U.S. Military Plans Polls And Focus Groups In Iraq

Team Infidel

Forum Spin Doctor
Washington Post
October 12, 2008
Pg. 12

Helping Iraqis Rebuild Is a Goal
By Walter Pincus, Washington Post Staff Writer
The U.S. military is planning a large polling and focus-group operation in Iraq over the next three years to help "build robust and positive relations with the people of Iraq and to assist the Iraqi people in forming a new government," according to a proposal seeking private contractors for the program.
The $15 million-a-year initiative will supplement the military's $100 million-a-year strategic communications operation, which aims to produce content for Iraqi media that will "engage and inspire" the population. The proposed polling contract, which has yet to be awarded, would centralize activities currently conducted by four different commands within Multi-National Force-Iraq and the Psychological Operations and Information Operations task forces.
As with the media activity, the fact that the polls and focus groups are financed by the U.S. military may not be revealed to participants. One provision of the contract solicitation prohibits the contractor or its personnel from disclosing "any aspects of the work performed under this contract, including the identity of the sponsor," unless approved by the military.
The size and scope of the program "will provide an extraordinary amount of data," said a former government official with experience in polling who reviewed the work statement attached to the contract solicitation. He spoke on the condition of anonymity because he is employed by a company doing business with the government.
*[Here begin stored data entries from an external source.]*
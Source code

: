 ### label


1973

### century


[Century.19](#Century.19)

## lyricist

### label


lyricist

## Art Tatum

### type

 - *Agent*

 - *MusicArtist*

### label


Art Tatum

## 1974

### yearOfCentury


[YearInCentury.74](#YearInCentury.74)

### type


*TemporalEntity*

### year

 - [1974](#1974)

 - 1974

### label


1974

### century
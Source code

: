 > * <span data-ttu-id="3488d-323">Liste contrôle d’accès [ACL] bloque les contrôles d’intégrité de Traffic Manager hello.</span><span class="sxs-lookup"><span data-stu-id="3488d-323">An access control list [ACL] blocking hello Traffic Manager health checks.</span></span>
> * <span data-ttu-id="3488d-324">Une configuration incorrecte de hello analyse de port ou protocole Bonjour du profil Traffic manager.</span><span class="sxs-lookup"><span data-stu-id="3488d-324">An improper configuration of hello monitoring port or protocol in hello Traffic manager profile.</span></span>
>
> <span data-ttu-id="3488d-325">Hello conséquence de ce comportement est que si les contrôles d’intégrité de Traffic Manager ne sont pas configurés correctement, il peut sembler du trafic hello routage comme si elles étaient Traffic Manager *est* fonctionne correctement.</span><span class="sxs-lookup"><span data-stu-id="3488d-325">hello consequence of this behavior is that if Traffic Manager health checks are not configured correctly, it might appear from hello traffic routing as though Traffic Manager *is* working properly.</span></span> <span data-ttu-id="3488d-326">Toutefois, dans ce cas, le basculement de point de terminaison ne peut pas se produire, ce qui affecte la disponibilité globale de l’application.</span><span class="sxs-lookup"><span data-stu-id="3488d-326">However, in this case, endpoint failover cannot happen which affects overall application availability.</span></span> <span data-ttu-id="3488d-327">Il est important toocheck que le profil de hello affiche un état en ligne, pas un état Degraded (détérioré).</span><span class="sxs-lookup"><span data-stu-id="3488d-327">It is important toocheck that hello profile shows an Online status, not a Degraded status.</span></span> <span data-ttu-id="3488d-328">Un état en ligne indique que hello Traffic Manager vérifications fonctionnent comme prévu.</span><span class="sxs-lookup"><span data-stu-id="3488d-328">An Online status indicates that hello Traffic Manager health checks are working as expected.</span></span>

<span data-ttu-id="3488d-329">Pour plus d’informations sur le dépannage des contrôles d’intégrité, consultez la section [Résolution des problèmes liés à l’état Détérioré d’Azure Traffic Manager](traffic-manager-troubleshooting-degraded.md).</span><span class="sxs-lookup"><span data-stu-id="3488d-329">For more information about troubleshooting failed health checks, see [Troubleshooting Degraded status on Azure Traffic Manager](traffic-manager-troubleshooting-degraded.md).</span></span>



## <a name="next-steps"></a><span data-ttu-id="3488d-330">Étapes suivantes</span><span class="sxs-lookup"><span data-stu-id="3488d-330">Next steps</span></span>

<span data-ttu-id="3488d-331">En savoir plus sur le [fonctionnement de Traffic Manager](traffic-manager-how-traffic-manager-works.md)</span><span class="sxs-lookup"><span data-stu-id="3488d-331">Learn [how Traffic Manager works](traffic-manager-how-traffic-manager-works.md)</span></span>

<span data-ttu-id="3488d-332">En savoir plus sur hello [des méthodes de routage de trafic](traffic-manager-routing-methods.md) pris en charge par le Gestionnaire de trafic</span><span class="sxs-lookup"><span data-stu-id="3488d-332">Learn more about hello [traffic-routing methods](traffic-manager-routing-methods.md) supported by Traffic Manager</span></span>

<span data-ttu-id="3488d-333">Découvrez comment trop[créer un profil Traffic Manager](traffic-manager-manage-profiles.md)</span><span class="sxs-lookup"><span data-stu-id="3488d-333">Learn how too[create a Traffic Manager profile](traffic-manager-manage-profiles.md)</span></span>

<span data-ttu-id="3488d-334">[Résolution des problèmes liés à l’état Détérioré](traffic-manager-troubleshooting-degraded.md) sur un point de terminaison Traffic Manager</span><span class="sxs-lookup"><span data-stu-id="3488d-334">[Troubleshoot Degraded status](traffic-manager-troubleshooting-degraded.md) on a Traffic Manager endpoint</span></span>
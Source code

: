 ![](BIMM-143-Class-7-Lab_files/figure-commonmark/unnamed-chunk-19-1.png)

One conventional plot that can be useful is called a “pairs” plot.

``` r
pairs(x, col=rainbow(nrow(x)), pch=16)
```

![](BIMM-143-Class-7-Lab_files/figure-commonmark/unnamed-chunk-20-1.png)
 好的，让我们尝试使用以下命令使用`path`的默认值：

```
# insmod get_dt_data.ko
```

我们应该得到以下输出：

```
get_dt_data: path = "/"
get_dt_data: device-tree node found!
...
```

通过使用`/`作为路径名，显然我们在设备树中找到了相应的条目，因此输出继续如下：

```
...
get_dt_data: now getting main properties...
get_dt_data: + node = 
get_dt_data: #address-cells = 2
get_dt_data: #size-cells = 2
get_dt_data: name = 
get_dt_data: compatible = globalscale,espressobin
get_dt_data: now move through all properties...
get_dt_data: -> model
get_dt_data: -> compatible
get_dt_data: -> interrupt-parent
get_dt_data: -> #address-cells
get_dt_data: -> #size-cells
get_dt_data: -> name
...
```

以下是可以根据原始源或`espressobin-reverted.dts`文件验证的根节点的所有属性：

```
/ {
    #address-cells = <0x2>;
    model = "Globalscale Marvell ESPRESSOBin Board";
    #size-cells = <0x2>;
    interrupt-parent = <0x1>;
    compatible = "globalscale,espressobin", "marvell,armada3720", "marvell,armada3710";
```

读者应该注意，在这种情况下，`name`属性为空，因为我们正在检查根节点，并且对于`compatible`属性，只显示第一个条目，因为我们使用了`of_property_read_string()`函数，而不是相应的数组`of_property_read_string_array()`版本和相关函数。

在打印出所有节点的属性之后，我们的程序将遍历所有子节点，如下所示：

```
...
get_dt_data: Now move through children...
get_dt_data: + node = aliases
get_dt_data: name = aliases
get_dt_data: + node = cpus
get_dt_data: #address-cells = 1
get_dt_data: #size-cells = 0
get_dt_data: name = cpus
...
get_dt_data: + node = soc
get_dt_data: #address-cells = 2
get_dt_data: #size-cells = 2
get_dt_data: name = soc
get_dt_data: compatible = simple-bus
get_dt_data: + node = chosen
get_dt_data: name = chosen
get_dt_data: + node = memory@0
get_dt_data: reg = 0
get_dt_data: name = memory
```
Another former official noted that $15 million is far more than the State Department allocates annually for its polling activities worldwide.
The expansion of military involvement in such activities, which were once the province of the State Department and the U.S. Agency for International Development (USAID), is raising concerns not only on Capitol Hill but also inside the Defense Department.
Last week, House and Senate conferees said in their report on the fiscal 2009 defense appropriations bill that the Pentagon's enormous resources are upsetting the "appropriate balance of the civilian and military instruments of national security," adding that neither Pentagon interests nor national interests "are well served by this institutional shift of responsibility . . . from U.S. civilian agencies to the military."
Defense Secretary Robert M. Gates has repeatedly called for Congress to provide additional funds to the State Department and USAID. Last month, during an appearance at the National Defense University, Gates said that until civilian agencies are able, the military "will probably end up carrying most of the burden" of reconstruction.
In a letter sent to Gates last week, Sen. James Webb (D-Va.), a member of the Senate Armed Services Committee, asked for suspension of the new Army contracts to produce print, radio and television news stories as well as entertainment programs in Iraq. "At a time when this country is facing such a grave economic crisis . . . it makes little sense for the Department of Defense to be spending hundreds of millions of dollars to propagandize the Iraqi people," he wrote.
Webb also requested that Sen. Carl M. Levin (D-Mich.), chairman of the armed services panel, hold hearings on the strategic communications program, first disclosed in The Washington Post, and the use of civilian contractors to support it.
The contract for polling and focus groups in Iraq requires a firm to maintain a corps of 300 trained Iraqi civilian collectors who live in different areas of the country. "The interviewers should have hands on, real world experience in this field," according to the statement of work attached to the solicitation.
The military has been conducting polling in Iraq for at least two years. In January 2006, Frederick W. Kagan, a military analyst at the American Enterprise Institute and one of the proponents of the troop buildup in Iraq, suggested in an article in the Armed Forces Journal that the military could use polling to determine the attitudes of the Sunni Arabs. "Extensive polling and careful evaluation of techniques and results could refine" the approach to the Sunnis, he wrote.
Among the tasks that will be carried out is a monthly public opinion poll of at least 12,000 adults in Iraq that proportionately covers all areas of the country. Recognizing the complicated security conditions, the proposal notes that the contractor must notify the military's representative about any area that is deemed "non-permissive" for the work.
Another proposed task, tied to the Psychological Operations Task Force, calls for a monthly survey of 8,700 Iraqis to determine the effectiveness of the campaign to counter improvised explosive devices. Anbar province is to be the subject of monthly polling to determine reaction to security operations there.
Up to 20 focus groups are to be conducted monthly in various parts of the country on topics such as security, governance, basic needs, essential services, rule of law and support of violent groups. The groups should have "at least 10 participants" and may span the general public or zero in on special populations "such as the internally displaced, Iraqi Security Forces or rural farmers," according to the proposal.